Identifying the trends and drivers of water productivity in Australian cotton through benchmarking (includes CottonInfo technical lead Ben Crawley)
Improving water productivity is a high priority for Australian agriculture, especially given increasing competition for access to freshwater resources. The Australian cotton industry is a global leader in water use efficiency and is committed to continual improvements in water productivity and demonstrating responsible use of our shared natural resources.
NSW Department of Primary Industries (DPI) is working with the Australian cotton industry to assess and benchmark water productivity of cotton. The benchmarking helps the industry to improve the productive and sustainable use of water by using the results to track progress towards the industry’s target and to identify options for improvement.
This project has continued the long-term monitoring of water use in the cotton industry, delivering annual water productivity and water sustainability benchmarks for irrigated and rainfed cotton based on grower surveys.

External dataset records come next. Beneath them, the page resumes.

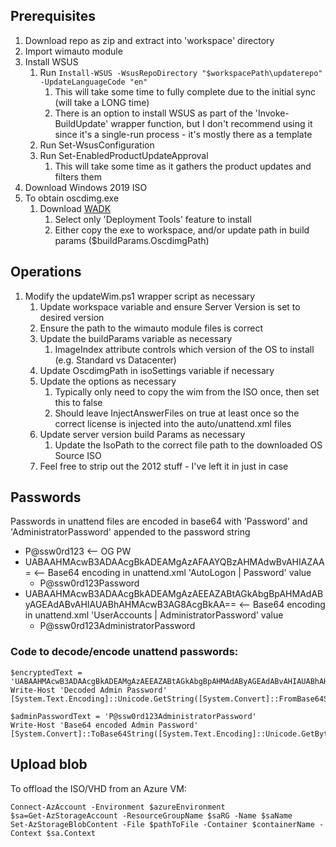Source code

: ## Prerequisites
1. Download repo as zip and extract into 'workspace' directory
1. Import wimauto module
1. Install WSUS
   1. Run `Install-WSUS -WsusRepoDirectory "$workspacePath\updaterepo" -UpdateLanguageCode "en"`
      1. This will take some time to fully complete due to the initial sync (will take a LONG time)
      1. There is an option to install WSUS as part of the 'Invoke-BuildUpdate' wrapper function, but I don't recommend using it since it's a single-run process - it's mostly there as a template
   1. Run Set-WsusConfiguration
   1. Run Set-EnabledProductUpdateApproval
      1. This will take some time as it gathers the product updates and filters them
1. Download Windows 2019 ISO
1. To obtain oscdimg.exe
   1. Download [WADK](https://go.microsoft.com/fwlink/?linkid=2196127)
      1. Select only 'Deployment Tools' feature to install
      1. Either copy the exe to workspace, and/or update path in build params ($buildParams.OscdimgPath)

## Operations
1. Modify the updateWim.ps1 wrapper script as necessary
   1. Update workspace variable and ensure Server Version is set to desired version
   1. Ensure the path to the wimauto module files is correct
   1. Update the buildParams variable as necessary
      1. ImageIndex attribute controls which version of the OS to install (e.g. Standard vs Datacenter)
   1. Update OscdimgPath in isoSettings variable if necessary
   1. Update the options as necessary
      1. Typically only need to copy the wim from the ISO once, then set this to false
      1. Should leave InjectAnswerFiles on true at least once so the correct license is injected into the auto/unattend.xml files
   1. Update server version build Params as necessary
      1. Update the IsoPath to the correct file path to the downloaded OS Source ISO
   1. Feel free to strip out the 2012 stuff - I've left it in just in case

## Passwords
Passwords in unattend files are encoded in base64 with 'Password' and 'AdministratorPassword' appended to the password string

- P@ssw0rd123 <-- OG PW
- UABAAHMAcwB3ADAAcgBkADEAMgAzAFAAYQBzAHMAdwBvAHIAZAA= <-- Base64 encoding in unattend.xml 'AutoLogon | Password' value
   - P@ssw0rd123Password
- UABAAHMAcwB3ADAAcgBkADEAMgAzAEEAZABtAGkAbgBpAHMAdAByAGEAdABvAHIAUABhAHMAcwB3AG8AcgBkAA== <-- Base64 encoding in unattend.xml 'UserAccounts | AdministratorPassword' value
   - P@ssw0rd123AdministratorPassword

### Code to decode/encode unattend passwords:
```
$encryptedText = 'UABAAHMAcwB3ADAAcgBkADEAMgAzAEEAZABtAGkAbgBpAHMAdAByAGEAdABvAHIAUABhAHMAcwB3AG8AcgBkAA=='
Write-Host 'Decoded Admin Password'
[System.Text.Encoding]::Unicode.GetString([System.Convert]::FromBase64String($encryptedText))

$adminPasswordText = 'P@ssw0rd123AdministratorPassword'
Write-Host 'Base64 encoded Admin Password'
[System.Convert]::ToBase64String([System.Text.Encoding]::Unicode.GetBytes(($adminPasswordText)))
```


## Upload blob
To offload the ISO/VHD from an Azure VM:
```
Connect-AzAccount -Environment $azureEnvironment
$sa=Get-AzStorageAccount -ResourceGroupName $saRG -Name $saName
Set-AzStorageBlobContent -File $pathToFile -Container $containerName -Context $sa.Context
```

Throughout the benchmarking period, water productivity of Australian irrigated cotton has increased from 0.60 bales/ML in 1997 to 1.22 bales/ML in 2021. Water productivity in 2021 ranged from 0.79 to 1.61 bales/ML with the top 20% of growers achieving 1.41 bales/ML or more. These results indicate potential for most growers to increase water productivity through improved water management and increased yield.

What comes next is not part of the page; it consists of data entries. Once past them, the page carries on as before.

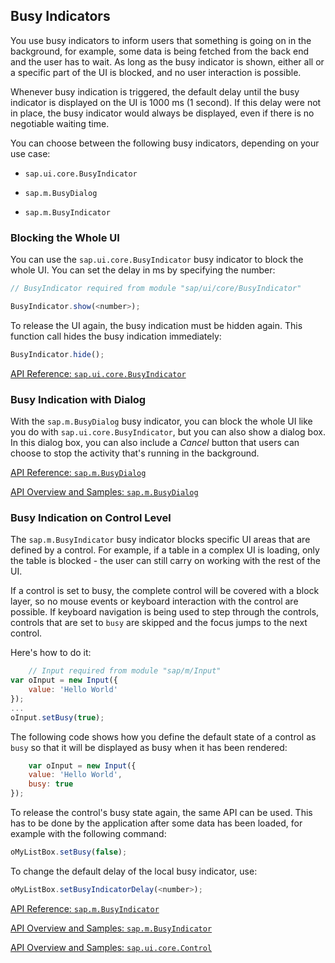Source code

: <!-- loio0dd211065c714c0d8a35cecb5fea8557 -->

## Busy Indicators

You use busy indicators to inform users that something is going on in the background, for example, some data is being fetched from the back end and the user has to wait. As long as the busy indicator is shown, either all or a specific part of the UI is blocked, and no user interaction is possible.

Whenever busy indication is triggered, the default delay until the busy indicator is displayed on the UI is 1000 ms \(1 second\). If this delay were not in place, the busy indicator would always be displayed, even if there is no negotiable waiting time.

You can choose between the following busy indicators, depending on your use case:

-   `sap.ui.core.BusyIndicator`

-   `sap.m.BusyDialog`

-   `sap.m.BusyIndicator`




### Blocking the Whole UI

You can use the `sap.ui.core.BusyIndicator` busy indicator to block the whole UI. You can set the delay in ms by specifying the number:

```js
// BusyIndicator required from module "sap/ui/core/BusyIndicator"

BusyIndicator.show(<number>);
```

To release the UI again, the busy indication must be hidden again. This function call hides the busy indication immediately:

```js
BusyIndicator.hide();
```

[API Reference: `sap.ui.core.BusyIndicator`](https://ui5.sap.com/#/api/sap.ui.core.BusyIndicator)



### Busy Indication with Dialog

With the `sap.m.BusyDialog` busy indicator, you can block the whole UI like you do with `sap.ui.core.BusyIndicator`, but you can also show a dialog box. In this dialog box, you can also include a *Cancel* button that users can choose to stop the activity that's running in the background.

[API Reference: `sap.m.BusyDialog`](https://ui5.sap.com/#/api/sap.m.BusyDialog)

[API Overview and Samples: `sap.m.BusyDialog`](https://ui5.sap.com/#/entity/sap.m.BusyDialog)



### Busy Indication on Control Level

The `sap.m.BusyIndicator` busy indicator blocks specific UI areas that are defined by a control. For example, if a table in a complex UI is loading, only the table is blocked - the user can still carry on working with the rest of the UI.

If a control is set to busy, the complete control will be covered with a block layer, so no mouse events or keyboard interaction with the control are possible. If keyboard navigation is being used to step through the controls, controls that are set to `busy` are skipped and the focus jumps to the next control.

Here's how to do it:

```js
	// Input required from module "sap/m/Input"
var oInput = new Input({
    value: 'Hello World'
});
...
oInput.setBusy(true);
```

The following code shows how you define the default state of a control as `busy` so that it will be displayed as busy when it has been rendered:

```js
	var oInput = new Input({
    value: 'Hello World',
    busy: true
});   

```

To release the control's busy state again, the same API can be used. This has to be done by the application after some data has been loaded, for example with the following command:

```js
oMyListBox.setBusy(false);
```

To change the default delay of the local busy indicator, use:

```js
oMyListBox.setBusyIndicatorDelay(<number>);
```

[API Reference: `sap.m.BusyIndicator`](https://ui5.sap.com/#/api/sap.m.BusyIndicator)

[API Overview and Samples: `sap.m.BusyIndicator`](https://ui5.sap.com/#/entity/sap.m.BusyIndicator)

[API Overview and Samples: `sap.ui.core.Control`](https://ui5.sap.com/#/entity/sap.ui.core.Control)

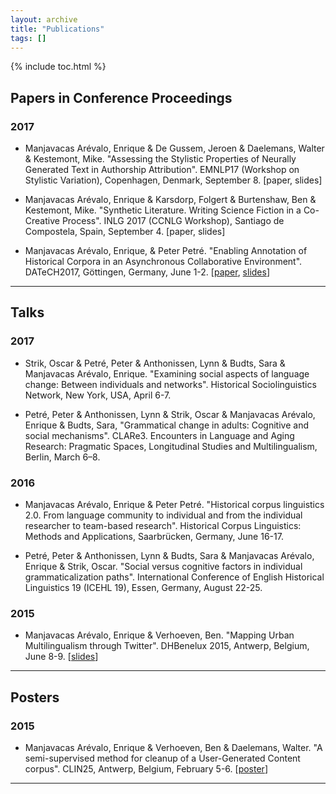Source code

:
 ```yaml
---
layout: archive
title: "Publications"
tags: []
---
```


{% include toc.html %}

## Papers in Conference Proceedings

### 2017

- Manjavacas Arévalo, Enrique & De Gussem, Jeroen & Daelemans, Walter & Kestemont, Mike. "Assessing the Stylistic Properties of Neurally Generated Text in Authorship Attribution". EMNLP17 (Workshop on Stylistic Variation), Copenhagen, Denmark, September 8. [paper, slides]

- Manjavacas Arévalo, Enrique & Karsdorp, Folgert & Burtenshaw, Ben & Kestemont, Mike. "Synthetic Literature. Writing Science Fiction in a Co-Creative Process". INLG 2017 (CCNLG Workshop), Santiago de Compostela, Spain, September 4. [paper, slides]

- Manjavacas Arévalo, Enrique, & Peter Petré. "Enabling Annotation of Historical Corpora in an Asynchronous Collaborative Environment". DATeCH2017, Göttingen, Germany, June 1-2. [[paper](http://dl.acm.org/citation.cfm?id=3078089&dl=ACM&coll=DL&CFID=974589214&CFTOKEN=49318133), [slides](https://emanjavacas.github.io/slides-content/datech-collaborative-17)]

---

## Talks

### 2017

- Strik, Oscar & Petré, Peter & Anthonissen, Lynn & Budts, Sara & Manjavacas Arévalo, Enrique. "Examining social aspects of language change: Between individuals and networks". Historical Sociolinguistics Network, New York, USA, April 6-7.

- Petré, Peter & Anthonissen, Lynn & Strik, Oscar & Manjavacas Arévalo, Enrique & Budts, Sara, "Grammatical change in adults: Cognitive and social mechanisms". CLARe3. Encounters in Language and Aging Research: Pragmatic Spaces, Longitudinal Studies and Multilingualism, Berlin, March 6–8.

### 2016

- Manjavacas Arévalo, Enrique & Peter Petré. "Historical corpus linguistics 2.0. From language community to individual and from the individual researcher to team-based research". Historical Corpus Linguistics: Methods and Applications, Saarbrücken, Germany, June 16-17.

- Petré, Peter & Anthonissen, Lynn & Budts, Sara & Manjavacas Arévalo, Enrique & Strik, Oscar. "Social versus cognitive factors in individual grammaticalization paths". International Conference of English Historical Linguistics 19 (ICEHL 19), Essen, Germany, August 22-25.

### 2015

- <p>Manjavacas Arévalo, Enrique & Verhoeven, Ben. "Mapping Urban Multilingualism through Twitter". DHBenelux 2015, Antwerp, Belgium, June 8-9. [<a href="https://emanjavacas.github.io/slides-content/dhbenelux-twitter-15">slides</a>]</p>

---

## Posters

### 2015

- <p>Manjavacas Arévalo, Enrique & Verhoeven, Ben & Daelemans, Walter. "A semi-supervised method for cleanup of a User-Generated Content corpus". CLIN25, Antwerp, Belgium, February 5-6. [<a href="https://github.com/emanjavacas/emanjavacas.github.io/raw/master/resources/clin25-poster-15.pdf">poster</a>]</p>

---

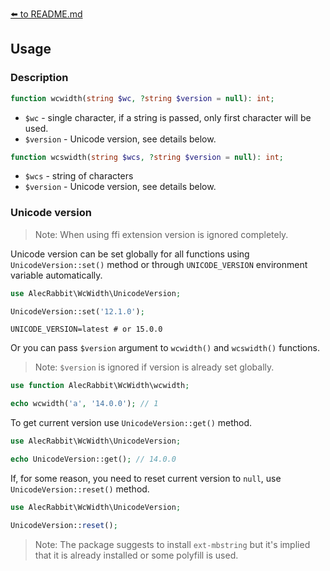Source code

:[⬅️ to README.md](../README.md)

## Usage

### Description

```php
function wcwidth(string $wc, ?string $version = null): int;
```
 - `$wc` - single character, if a string is passed, only first character will be used.
 - `$version` - Unicode version, see details below.

```php
function wcswidth(string $wcs, ?string $version = null): int;
```
- `$wcs` - string of characters
- `$version` - Unicode version, see details below.

### Unicode version

> Note: When using ffi extension version is ignored completely.

Unicode version can be set globally for all functions using `UnicodeVersion::set()` method or through `UNICODE_VERSION` environment variable automatically.  
```php
use AlecRabbit\WcWidth\UnicodeVersion;

UnicodeVersion::set('12.1.0');
```
```dotenv
UNICODE_VERSION=latest # or 15.0.0
```
Or you can pass `$version` argument to `wcwidth()` and `wcswidth()` functions.

> Note: `$version` is ignored if version is already set globally.

```php
use function AlecRabbit\WcWidth\wcwidth;

echo wcwidth('a', '14.0.0'); // 1
```

To get current version use `UnicodeVersion::get()` method.

```php
use AlecRabbit\WcWidth\UnicodeVersion;

echo UnicodeVersion::get(); // 14.0.0
```

If, for some reason, you need to reset current version to `null`, use `UnicodeVersion::reset()` method.

```php
use AlecRabbit\WcWidth\UnicodeVersion;

UnicodeVersion::reset();
```

> Note: The package suggests to install `ext-mbstring` but it's implied that it is already installed or some polyfill is used.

Data from the growers surveyed showed the annual rate of productivity improvement was 9% between 1997 and 2007, however it has slowed to an average of 0.6% since 2007.

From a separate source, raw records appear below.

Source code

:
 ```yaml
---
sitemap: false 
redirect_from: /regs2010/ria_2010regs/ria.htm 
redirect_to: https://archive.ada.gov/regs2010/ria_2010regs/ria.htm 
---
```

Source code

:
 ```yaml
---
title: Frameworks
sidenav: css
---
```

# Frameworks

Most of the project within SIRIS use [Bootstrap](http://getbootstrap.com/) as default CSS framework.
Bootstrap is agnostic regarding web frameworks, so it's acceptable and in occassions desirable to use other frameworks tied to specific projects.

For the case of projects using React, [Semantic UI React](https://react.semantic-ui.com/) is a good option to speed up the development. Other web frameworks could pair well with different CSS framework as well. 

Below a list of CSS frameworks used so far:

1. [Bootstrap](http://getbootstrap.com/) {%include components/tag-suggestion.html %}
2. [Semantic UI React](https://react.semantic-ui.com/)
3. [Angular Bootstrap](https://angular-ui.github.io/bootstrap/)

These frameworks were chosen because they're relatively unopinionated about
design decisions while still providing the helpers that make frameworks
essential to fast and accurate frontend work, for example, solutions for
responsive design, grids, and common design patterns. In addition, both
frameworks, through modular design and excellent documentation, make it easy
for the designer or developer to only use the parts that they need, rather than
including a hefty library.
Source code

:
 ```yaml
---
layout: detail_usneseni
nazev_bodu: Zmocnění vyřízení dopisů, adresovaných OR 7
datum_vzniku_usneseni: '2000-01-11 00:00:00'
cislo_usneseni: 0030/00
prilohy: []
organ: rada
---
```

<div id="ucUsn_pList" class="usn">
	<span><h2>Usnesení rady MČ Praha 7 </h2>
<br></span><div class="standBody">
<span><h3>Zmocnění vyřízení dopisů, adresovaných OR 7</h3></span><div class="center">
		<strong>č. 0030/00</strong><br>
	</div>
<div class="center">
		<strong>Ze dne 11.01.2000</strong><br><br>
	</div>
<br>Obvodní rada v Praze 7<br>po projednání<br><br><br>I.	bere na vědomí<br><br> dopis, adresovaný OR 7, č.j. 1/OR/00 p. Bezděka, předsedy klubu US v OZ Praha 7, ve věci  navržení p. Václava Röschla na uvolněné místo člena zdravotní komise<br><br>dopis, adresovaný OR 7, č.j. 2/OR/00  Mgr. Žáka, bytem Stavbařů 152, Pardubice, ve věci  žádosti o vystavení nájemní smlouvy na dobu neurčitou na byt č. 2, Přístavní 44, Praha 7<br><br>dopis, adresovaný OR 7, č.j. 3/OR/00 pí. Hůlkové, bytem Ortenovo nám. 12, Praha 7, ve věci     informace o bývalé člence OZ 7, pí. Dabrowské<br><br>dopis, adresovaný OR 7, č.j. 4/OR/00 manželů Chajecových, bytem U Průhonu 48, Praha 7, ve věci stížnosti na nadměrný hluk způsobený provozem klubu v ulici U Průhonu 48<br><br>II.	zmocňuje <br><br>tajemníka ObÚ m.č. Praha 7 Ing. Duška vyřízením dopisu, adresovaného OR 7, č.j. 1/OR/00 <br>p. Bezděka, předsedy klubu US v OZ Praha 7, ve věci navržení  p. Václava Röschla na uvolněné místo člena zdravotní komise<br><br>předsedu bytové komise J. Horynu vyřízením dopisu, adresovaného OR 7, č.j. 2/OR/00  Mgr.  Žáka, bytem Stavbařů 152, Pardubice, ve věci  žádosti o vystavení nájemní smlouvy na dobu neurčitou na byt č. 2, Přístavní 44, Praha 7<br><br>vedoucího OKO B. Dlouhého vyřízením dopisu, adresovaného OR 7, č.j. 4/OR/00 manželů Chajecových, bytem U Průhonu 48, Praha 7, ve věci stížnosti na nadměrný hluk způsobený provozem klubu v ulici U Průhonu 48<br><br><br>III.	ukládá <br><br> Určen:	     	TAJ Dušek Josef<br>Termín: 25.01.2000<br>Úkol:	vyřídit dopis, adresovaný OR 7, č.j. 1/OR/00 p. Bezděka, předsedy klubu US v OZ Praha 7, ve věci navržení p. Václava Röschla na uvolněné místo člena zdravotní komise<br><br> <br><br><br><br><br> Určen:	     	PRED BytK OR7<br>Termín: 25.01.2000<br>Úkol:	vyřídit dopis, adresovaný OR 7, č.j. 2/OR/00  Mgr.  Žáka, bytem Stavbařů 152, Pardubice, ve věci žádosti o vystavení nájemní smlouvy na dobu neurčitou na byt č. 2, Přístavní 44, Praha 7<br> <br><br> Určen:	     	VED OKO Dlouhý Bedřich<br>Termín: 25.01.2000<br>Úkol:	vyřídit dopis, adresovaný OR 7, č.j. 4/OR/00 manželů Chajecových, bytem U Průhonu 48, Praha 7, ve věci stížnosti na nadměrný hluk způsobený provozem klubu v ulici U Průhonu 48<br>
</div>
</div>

The Australian industry’s average water productivity in 2021 was 30% higher than the maximum achieved in 1997.
Australian cotton water sustainability indicators have improved significantly. The water used to produce one bale of cotton in 2021 was 0.72 ML/bale, which is less than half the water used of 1.54 ML/bale in 1997.
On a global scale, Australia is a leader in cotton water productivity and sustainability. The average water productivity of Australian cotton for 2001 to 2021 is 1.08 bales/ML. This is 2.25 times the global average of 0.48 bales/ML, based on the latest available data published in 2011. The long-term average water consumption in Australia for 2001 to 2021 period was 0.93 ML/bale, which is less than half the global average of 2.07 ML/bale equivalents reported in 2011.
Improvements in water productivity of irrigated cotton in Australia are the result of increased yield, reduced water inputs and increased irrigation efficiency, during a period when rainfall was declining.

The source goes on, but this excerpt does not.